Problem requirements:
Reproduce the entries shown below only from the line with "[#4210](https://github.com/gammapy/gammapy/pull/4210) - Luca" down to the line with "- Small docs", keeping both end lines and copying each one exactly.

Stored data:
+ + + + +

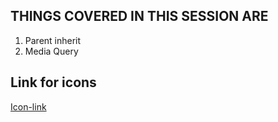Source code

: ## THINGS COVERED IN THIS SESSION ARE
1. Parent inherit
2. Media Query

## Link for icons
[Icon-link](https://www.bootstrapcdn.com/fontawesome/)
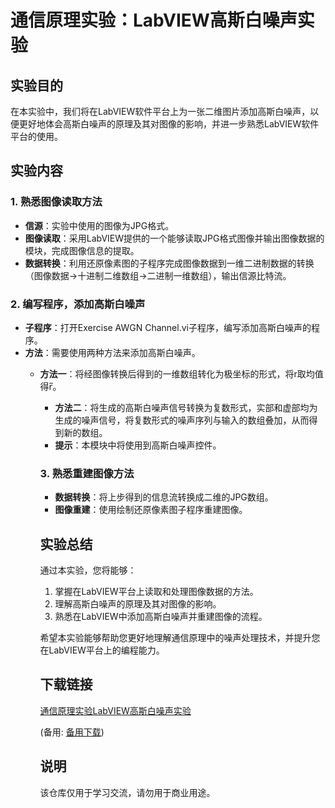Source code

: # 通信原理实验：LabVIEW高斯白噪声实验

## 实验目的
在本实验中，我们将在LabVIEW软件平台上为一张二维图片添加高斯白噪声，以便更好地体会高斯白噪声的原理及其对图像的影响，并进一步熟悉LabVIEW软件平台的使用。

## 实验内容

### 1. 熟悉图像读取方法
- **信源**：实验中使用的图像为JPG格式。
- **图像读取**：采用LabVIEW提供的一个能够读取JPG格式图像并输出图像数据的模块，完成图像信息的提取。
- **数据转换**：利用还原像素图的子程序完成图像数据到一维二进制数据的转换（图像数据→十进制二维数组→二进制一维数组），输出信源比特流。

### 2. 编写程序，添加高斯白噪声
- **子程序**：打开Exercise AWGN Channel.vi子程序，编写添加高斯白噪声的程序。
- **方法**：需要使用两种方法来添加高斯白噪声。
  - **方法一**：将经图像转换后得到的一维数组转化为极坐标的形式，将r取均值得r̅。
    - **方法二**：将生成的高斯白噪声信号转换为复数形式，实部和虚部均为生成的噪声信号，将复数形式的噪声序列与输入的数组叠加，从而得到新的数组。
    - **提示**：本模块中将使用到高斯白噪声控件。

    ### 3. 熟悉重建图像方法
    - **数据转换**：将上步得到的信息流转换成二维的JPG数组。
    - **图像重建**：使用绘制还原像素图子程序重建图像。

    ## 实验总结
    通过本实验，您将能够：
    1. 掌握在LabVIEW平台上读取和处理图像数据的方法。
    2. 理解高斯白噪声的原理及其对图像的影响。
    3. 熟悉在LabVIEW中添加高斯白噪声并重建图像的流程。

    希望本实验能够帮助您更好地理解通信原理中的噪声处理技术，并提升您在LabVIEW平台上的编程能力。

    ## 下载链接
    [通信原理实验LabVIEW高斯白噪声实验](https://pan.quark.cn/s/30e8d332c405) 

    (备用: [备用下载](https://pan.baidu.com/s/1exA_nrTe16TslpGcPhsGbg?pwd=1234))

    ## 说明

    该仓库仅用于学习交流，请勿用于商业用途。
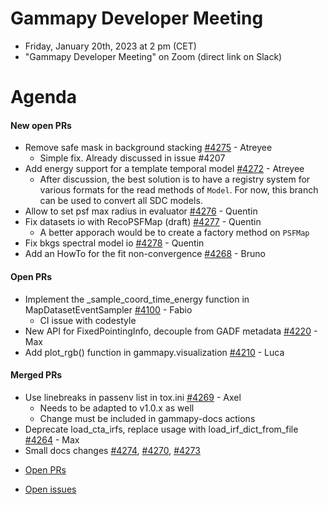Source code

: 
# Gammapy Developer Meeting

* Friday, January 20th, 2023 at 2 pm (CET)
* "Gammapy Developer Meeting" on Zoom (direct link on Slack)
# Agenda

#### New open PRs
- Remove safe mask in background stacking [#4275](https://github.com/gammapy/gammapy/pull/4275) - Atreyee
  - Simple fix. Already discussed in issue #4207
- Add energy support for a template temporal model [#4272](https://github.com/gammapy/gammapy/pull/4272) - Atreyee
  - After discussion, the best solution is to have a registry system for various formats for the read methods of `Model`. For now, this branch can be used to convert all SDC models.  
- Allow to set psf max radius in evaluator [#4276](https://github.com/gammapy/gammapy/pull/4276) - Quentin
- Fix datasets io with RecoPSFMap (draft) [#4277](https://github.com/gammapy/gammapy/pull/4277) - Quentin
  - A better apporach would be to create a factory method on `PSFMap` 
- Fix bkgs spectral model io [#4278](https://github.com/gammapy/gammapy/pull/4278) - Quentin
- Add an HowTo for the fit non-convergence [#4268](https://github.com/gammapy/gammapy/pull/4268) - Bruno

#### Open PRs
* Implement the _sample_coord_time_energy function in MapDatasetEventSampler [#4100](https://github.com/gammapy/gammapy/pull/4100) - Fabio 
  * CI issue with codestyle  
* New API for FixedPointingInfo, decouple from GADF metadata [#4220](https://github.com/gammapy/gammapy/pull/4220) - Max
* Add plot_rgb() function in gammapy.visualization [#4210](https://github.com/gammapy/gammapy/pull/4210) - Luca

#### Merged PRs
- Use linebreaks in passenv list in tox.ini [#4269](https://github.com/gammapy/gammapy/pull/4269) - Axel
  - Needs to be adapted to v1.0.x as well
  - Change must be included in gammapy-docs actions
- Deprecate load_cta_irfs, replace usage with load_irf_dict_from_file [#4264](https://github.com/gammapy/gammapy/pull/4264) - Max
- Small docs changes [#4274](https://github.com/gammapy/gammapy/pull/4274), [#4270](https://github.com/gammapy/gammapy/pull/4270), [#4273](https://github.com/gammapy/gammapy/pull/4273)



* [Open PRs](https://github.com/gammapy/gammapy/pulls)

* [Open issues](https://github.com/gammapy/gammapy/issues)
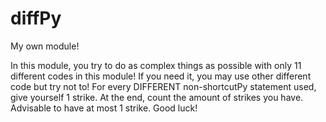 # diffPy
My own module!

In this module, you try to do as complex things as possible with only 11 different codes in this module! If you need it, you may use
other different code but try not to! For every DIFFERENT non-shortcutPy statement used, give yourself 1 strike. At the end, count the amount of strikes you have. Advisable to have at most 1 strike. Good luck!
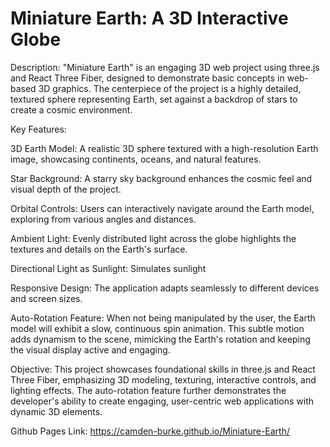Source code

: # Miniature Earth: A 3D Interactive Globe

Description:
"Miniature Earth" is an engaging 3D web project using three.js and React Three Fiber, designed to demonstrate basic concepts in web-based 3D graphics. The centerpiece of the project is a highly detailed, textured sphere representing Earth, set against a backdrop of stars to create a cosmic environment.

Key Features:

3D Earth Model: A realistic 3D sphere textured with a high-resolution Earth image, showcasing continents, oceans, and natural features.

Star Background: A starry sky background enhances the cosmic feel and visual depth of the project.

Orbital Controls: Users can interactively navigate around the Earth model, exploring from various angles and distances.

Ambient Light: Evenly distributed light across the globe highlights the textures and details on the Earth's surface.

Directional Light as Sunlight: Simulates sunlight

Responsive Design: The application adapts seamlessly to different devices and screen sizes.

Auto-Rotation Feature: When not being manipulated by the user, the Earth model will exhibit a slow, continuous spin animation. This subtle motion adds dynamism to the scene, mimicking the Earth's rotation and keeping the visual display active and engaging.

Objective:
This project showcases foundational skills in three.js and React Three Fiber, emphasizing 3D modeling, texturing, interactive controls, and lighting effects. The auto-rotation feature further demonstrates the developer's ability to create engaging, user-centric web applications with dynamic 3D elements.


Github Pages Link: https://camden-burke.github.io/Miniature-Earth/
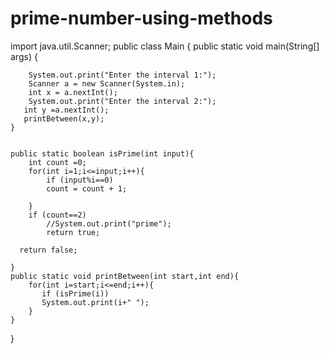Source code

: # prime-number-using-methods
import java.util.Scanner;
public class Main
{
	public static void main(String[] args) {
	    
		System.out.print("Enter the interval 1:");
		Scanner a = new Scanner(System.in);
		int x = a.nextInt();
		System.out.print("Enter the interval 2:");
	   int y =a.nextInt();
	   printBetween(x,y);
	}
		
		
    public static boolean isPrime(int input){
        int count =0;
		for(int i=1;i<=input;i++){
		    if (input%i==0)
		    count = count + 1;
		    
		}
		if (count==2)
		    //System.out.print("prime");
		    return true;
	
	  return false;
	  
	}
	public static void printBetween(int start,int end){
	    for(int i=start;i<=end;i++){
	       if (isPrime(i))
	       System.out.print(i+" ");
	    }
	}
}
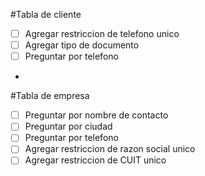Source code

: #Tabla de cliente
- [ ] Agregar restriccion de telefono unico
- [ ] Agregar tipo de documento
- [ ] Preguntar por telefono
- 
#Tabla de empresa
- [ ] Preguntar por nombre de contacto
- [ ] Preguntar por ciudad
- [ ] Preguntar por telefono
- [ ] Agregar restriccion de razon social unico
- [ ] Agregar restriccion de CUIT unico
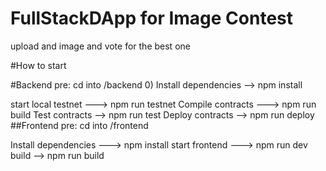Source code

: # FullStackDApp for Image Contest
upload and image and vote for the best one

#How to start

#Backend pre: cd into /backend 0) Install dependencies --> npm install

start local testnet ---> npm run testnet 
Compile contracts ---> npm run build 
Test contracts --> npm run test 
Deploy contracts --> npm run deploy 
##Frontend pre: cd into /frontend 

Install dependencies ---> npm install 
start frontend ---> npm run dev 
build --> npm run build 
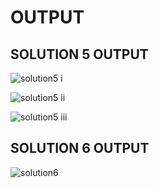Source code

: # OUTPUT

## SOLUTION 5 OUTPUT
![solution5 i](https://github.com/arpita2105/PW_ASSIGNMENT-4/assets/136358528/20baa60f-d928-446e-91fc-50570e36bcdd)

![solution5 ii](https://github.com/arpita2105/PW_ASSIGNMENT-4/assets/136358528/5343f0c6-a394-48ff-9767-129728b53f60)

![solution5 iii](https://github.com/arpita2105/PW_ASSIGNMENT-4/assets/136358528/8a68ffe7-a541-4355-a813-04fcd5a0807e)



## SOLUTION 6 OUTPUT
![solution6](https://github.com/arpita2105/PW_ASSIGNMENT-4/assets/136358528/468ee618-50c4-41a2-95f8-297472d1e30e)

+ + + + +

The answer:
* Add plot_rgb() function in gammapy.visualization [#4210](https://github.com/gammapy/gammapy/pull/4210) - Luca

#### Merged PRs
- Use linebreaks in passenv list in tox.ini [#4269](https://github.com/gammapy/gammapy/pull/4269) - Axel
  - Needs to be adapted to v1.0.x as well
  - Change must be included in gammapy-docs actions
- Deprecate load_cta_irfs, replace usage with load_irf_dict_from_file [#4264](https://github.com/gammapy/gammapy/pull/4264) - Max
- Small docs changes [#4274](https://github.com/gammapy/gammapy/pull/4274), [#4270](https://github.com/gammapy/gammapy/pull/4270), [#4273](https://github.com/gammapy/gammapy/pull/4273)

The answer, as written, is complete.